If you run a 16bit Windows userland program, it runs within a layer called Windows On Windows (WoW). WoW supports applications using the Win16 API and relies on NTVDM (NT Virtual DOS Machine).

Try running Stunt Car Racer DOS or EA's 688 Attack Sub DOS on Vista.




The AMD64 processor in Long Mode doesn't support Real and Virtual 8086 modes.

Legacy support is best run in Microsoft’s VirtualPC, VMWARE, SUN’s VirtualBox, DosBox(software emulator for DOS/Win16 games) and 'etc'.

So I have to run a 16-bit emulator under Vista-64 to run 16-bit applications although processor supports it in hardware.  It's better to boot into Vista-32.  Are those applications like VirtualPC using processor hardware or doing a software emulation of 16-bit application?

[amigaksi]

I did not say they used a VBI interrupt to read the joystick port. I said they polled it once per main loop. And I also stated that this main loop will run once per frame.
...

Once per frame boils down to VBI or some IRQ that's 1/60 second.

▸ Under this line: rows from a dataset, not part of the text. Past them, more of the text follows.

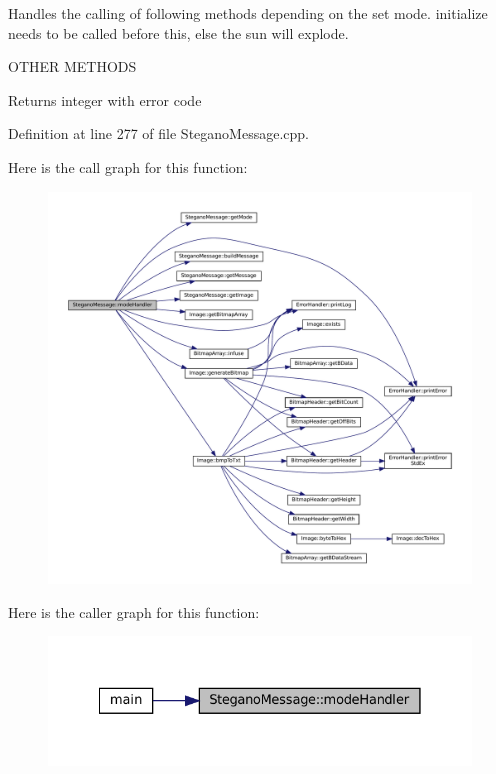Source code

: Handles the calling of following methods depending on the set mode. initialize needs to be called before this, else the sun will explode. 

O\+T\+H\+ER M\+E\+T\+H\+O\+DS\begin{DoxyReturn}{Returns}
integer with error code 
\end{DoxyReturn}


Definition at line 277 of file Stegano\+Message.\+cpp.

Here is the call graph for this function\+:
\nopagebreak
\begin{figure}[H]
\begin{center}
\leavevmode
\includegraphics[width=350pt]{classSteganoMessage_a2649e515941e730520b759282d00dcd6_cgraph}
\end{center}
\end{figure}
Here is the caller graph for this function\+:
\nopagebreak
\begin{figure}[H]
\begin{center}
\leavevmode
\includegraphics[width=328pt]{classSteganoMessage_a2649e515941e730520b759282d00dcd6_icgraph}
\end{center}
\end{figure}
\mbox{\label{classSteganoMessage_a3ea3f5ff720bf56d33f168d47e2897b0}}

>Anyway, C64 games do it exactly as I describe and no one ever commented about C64 games being less accurate to control than Atari 8 bit ones. Ever. On top of that I seriously doubt that 8 bit Atari games have a main loop that runs faster than once a frame.

Believe me, all sample codes you find in books in BASIC and w/inline ASM don't wait for any 1/60 second IRQ/VBI to read joysticks.

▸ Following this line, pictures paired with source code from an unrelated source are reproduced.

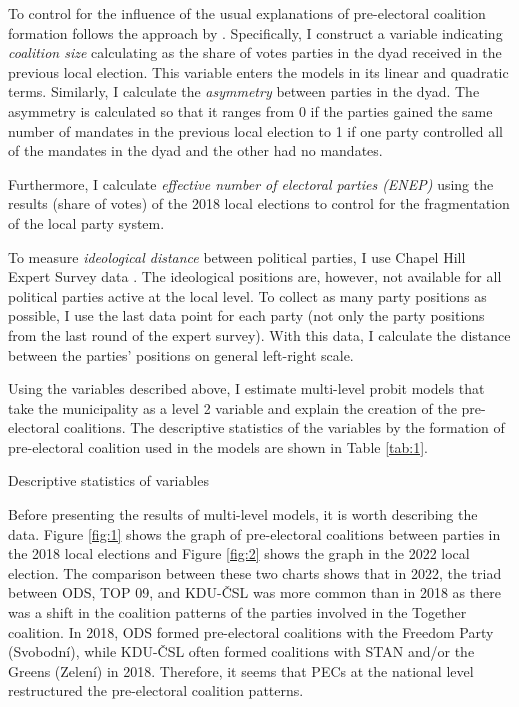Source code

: \documentclass[]{interact}
\theoremstyle{plain}%
\theoremstyle{definition}
\theoremstyle{remark}
\begin{document}
To control for the influence of the usual explanations of pre-electoral coalition formation follows the approach by \citet{golder2006}. Specifically, I construct a variable indicating \emph{coalition size} calculating as the share of votes parties in the dyad received in the previous local election. This variable enters the models in its linear and quadratic terms.
Similarly, I calculate the \emph{asymmetry} between parties in the dyad. The asymmetry is calculated so that it ranges from 0 if the parties gained the same number of mandates in the previous local election to 1 if one party controlled all of the mandates in the dyad and the other had no mandates.

Furthermore, I calculate \emph{effective number of electoral parties (ENEP)} using the results (share of votes) of the 2018 local elections to control for the fragmentation of the local party system. 

To measure \emph{ideological distance} between political parties, I use Chapel Hill Expert Survey data \citep{jolly2022}. The ideological positions are, however, not available for all political parties active at the local level. To collect as many party positions as possible, I use the last data point for each party (not only the party positions from the last round of the expert survey). With this data, I calculate the distance between the parties' positions on general left-right scale. 


Using the variables described above, I estimate multi-level probit models that take the municipality as a level 2 variable and explain the creation of the pre-electoral coalitions. The descriptive statistics of the variables by the formation of pre-electoral coalition used in the models are shown in Table \ref{tab:1}.

\begin{table}
\let\center\empty
\let\endcenter\relax
\centering
\caption{Descriptive statistics of variables \label{tab:1}}
{}
\end{table}

Before presenting the results of multi-level models, it is worth describing the data. Figure \ref{fig:1} shows the graph of pre-electoral coalitions between parties in the 2018 local elections and Figure \ref{fig:2} shows the graph in the 2022 local election. The comparison between these two charts shows that in 2022, the triad between ODS, TOP 09, and KDU-ČSL was more common than in 2018 as there was a shift in the coalition patterns of the parties involved in the Together coalition. In 2018, ODS formed pre-electoral coalitions with the Freedom Party (Svobodní), while KDU-ČSL often formed coalitions with STAN and/or the Greens (Zelení) in 2018. Therefore, it seems that PECs at the national level restructured the pre-electoral coalition patterns.  
\end{document}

>Furthermore.... Amiga basic programs!?
>Sigh. Amiga basic is dead slow. You are not seriously telling me you think these games update their main loop more than once per frame?

Sure, especially if code is small and running on 68020 or better.

>This is not relevant, because the games don't actually do it. And no one seems to notice.

You can just base it on someone's experience of noticing it that's why the examples of 22Khz/11Khz and MP3 were relevant.

>8 Bit CPU's did not have the time available. They ran their game loops once a frame.

You can't generalize on that since there's code that does read joysticks and there's no frame interrupts involved.

>Humans cannot react much faster than 200 or so ms. This means any input polling above twice that rate (100 ms) is not needed because this will perfectly reproduce the original input (per http://en.wikipedia.org/wiki/Sampling_theorem)...

As stated before, one human reaction does not translate to one joystick state.  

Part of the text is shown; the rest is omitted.